Autostrade tra esodi e bollini neri: come affrontare il traffico

trafficoUn automobilista italiano passa in media quindici giorni all’anno immerso nel traffico, tanto è vero che persino i più fortunati non riescono ad essere immuni alle code che da sempre caratterizzano gli esodi estivi. Esodi e contro esodi che si verificano da metà luglio fino a fine settembre coinvolgono su per giù 110 milioni di veicoli che scorrazzano in lungo e in largo per l’Italia intera, per cui quando si va in vacanza bisogna sempre valutare attentamente la possibilità di rimanere imprigionati nel traffico e di dover perdere del tempo utile.

Anche se non c’è traffico di punta, può comunque capitare che nelle autostrade si verifichino guasti o incidenti che costringono gli automobilisti a doversi servire di un carroattrezzi Roma, con tutto quel che ne consegue in fatto di ostacoli alla normale prosecuzione del traffico e di ulteriore perdita di tempo che si viene a creare per forza di cose!

E’ allora opportuno riuscire a prevenire tutto quello che si può prevenire, perché se è vero che un incidente o un guasto in mezzo alla corsia non lo possiamo di certo prevedere, è altrettanto vero che quanto meno il traffico naturale, cioè quello da esodo estivo, lo possiamo riuscire a prevedere eccome!
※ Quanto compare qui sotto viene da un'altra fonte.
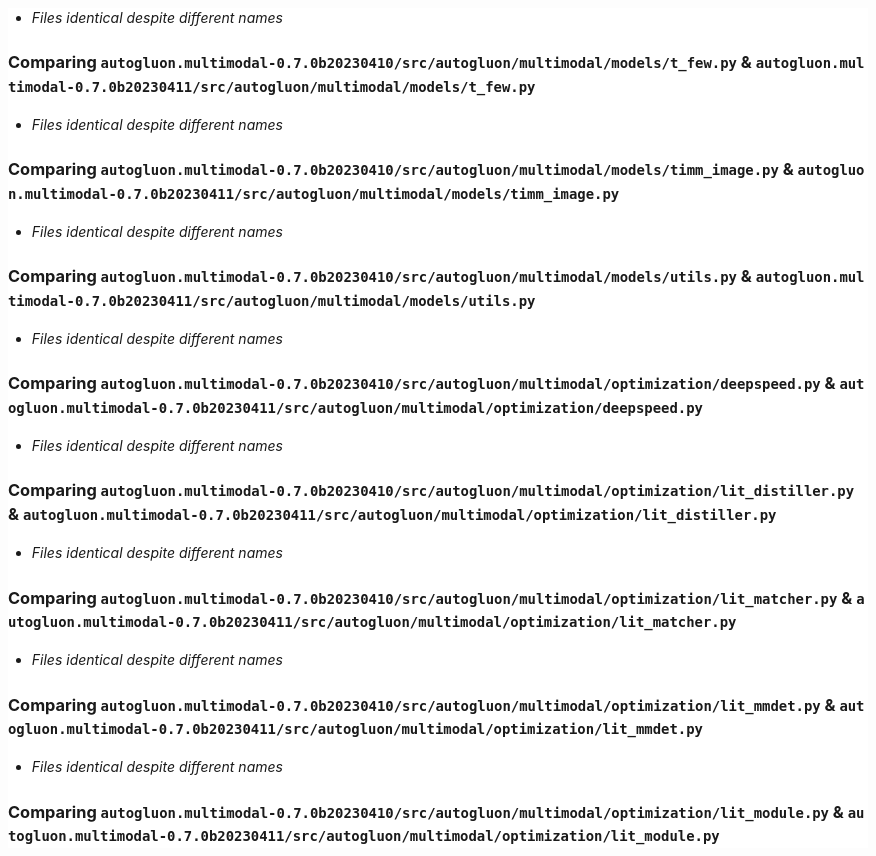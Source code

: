  * *Files identical despite different names*

### Comparing `autogluon.multimodal-0.7.0b20230410/src/autogluon/multimodal/models/t_few.py` & `autogluon.multimodal-0.7.0b20230411/src/autogluon/multimodal/models/t_few.py`

 * *Files identical despite different names*

### Comparing `autogluon.multimodal-0.7.0b20230410/src/autogluon/multimodal/models/timm_image.py` & `autogluon.multimodal-0.7.0b20230411/src/autogluon/multimodal/models/timm_image.py`

 * *Files identical despite different names*

### Comparing `autogluon.multimodal-0.7.0b20230410/src/autogluon/multimodal/models/utils.py` & `autogluon.multimodal-0.7.0b20230411/src/autogluon/multimodal/models/utils.py`

 * *Files identical despite different names*

### Comparing `autogluon.multimodal-0.7.0b20230410/src/autogluon/multimodal/optimization/deepspeed.py` & `autogluon.multimodal-0.7.0b20230411/src/autogluon/multimodal/optimization/deepspeed.py`

 * *Files identical despite different names*

### Comparing `autogluon.multimodal-0.7.0b20230410/src/autogluon/multimodal/optimization/lit_distiller.py` & `autogluon.multimodal-0.7.0b20230411/src/autogluon/multimodal/optimization/lit_distiller.py`

 * *Files identical despite different names*

### Comparing `autogluon.multimodal-0.7.0b20230410/src/autogluon/multimodal/optimization/lit_matcher.py` & `autogluon.multimodal-0.7.0b20230411/src/autogluon/multimodal/optimization/lit_matcher.py`

 * *Files identical despite different names*

### Comparing `autogluon.multimodal-0.7.0b20230410/src/autogluon/multimodal/optimization/lit_mmdet.py` & `autogluon.multimodal-0.7.0b20230411/src/autogluon/multimodal/optimization/lit_mmdet.py`

 * *Files identical despite different names*

### Comparing `autogluon.multimodal-0.7.0b20230410/src/autogluon/multimodal/optimization/lit_module.py` & `autogluon.multimodal-0.7.0b20230411/src/autogluon/multimodal/optimization/lit_module.py`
I servizi di autostrade per l’Italia sono soliti infatti avvertirci di quanto le autostrade si riempiranno di auto tramite la classificazione dei bollini: bollino giallo significa che si prevede traffico sostenuto, bollino rosso sta a rappresentare una condizione di traffico intenso, mente invece bollino nero è rappresentazione del traffico critico (cioè il peggiore di tutti).

Per avere notizia della situazione in tempo reale delle autostrade italiane è sufficiente accendere la radio, la tv o collegarsi a internet: una volta che ci viene segnalato traffico da bollino nero sapremo così che sarà il caso di evitare di spostarci in quella precisa giornata, così da evitare di dover passare ore e ore interminabili sotto il sole cocente o sotto la pioggia battente. Conoscendo in anticipo le giornate di traffico intenso possiamo insomma programmare i nostri spostamenti in maniera più tranquilla e lineare.

Se però dovesse capitare un incidente o un guasto, o comunque sia una situazione imprevedibile a cui facevamo cenno poc’anzi, cosa possiamo fare? In queste ipotesi una delle vie di fuga che potremmo adottare è di uscire al primo casello utile, fare un po’ di strada “fuori mano” e provare poi a reintrodurci in autostrada in un punto più distante da quello in cui si è verificato l’ingorgo! Sicuramente allunghiamo un po’ in termini di chilometri, ma vogliamo mettere il dover trascorrere ore e ore fermi in auto?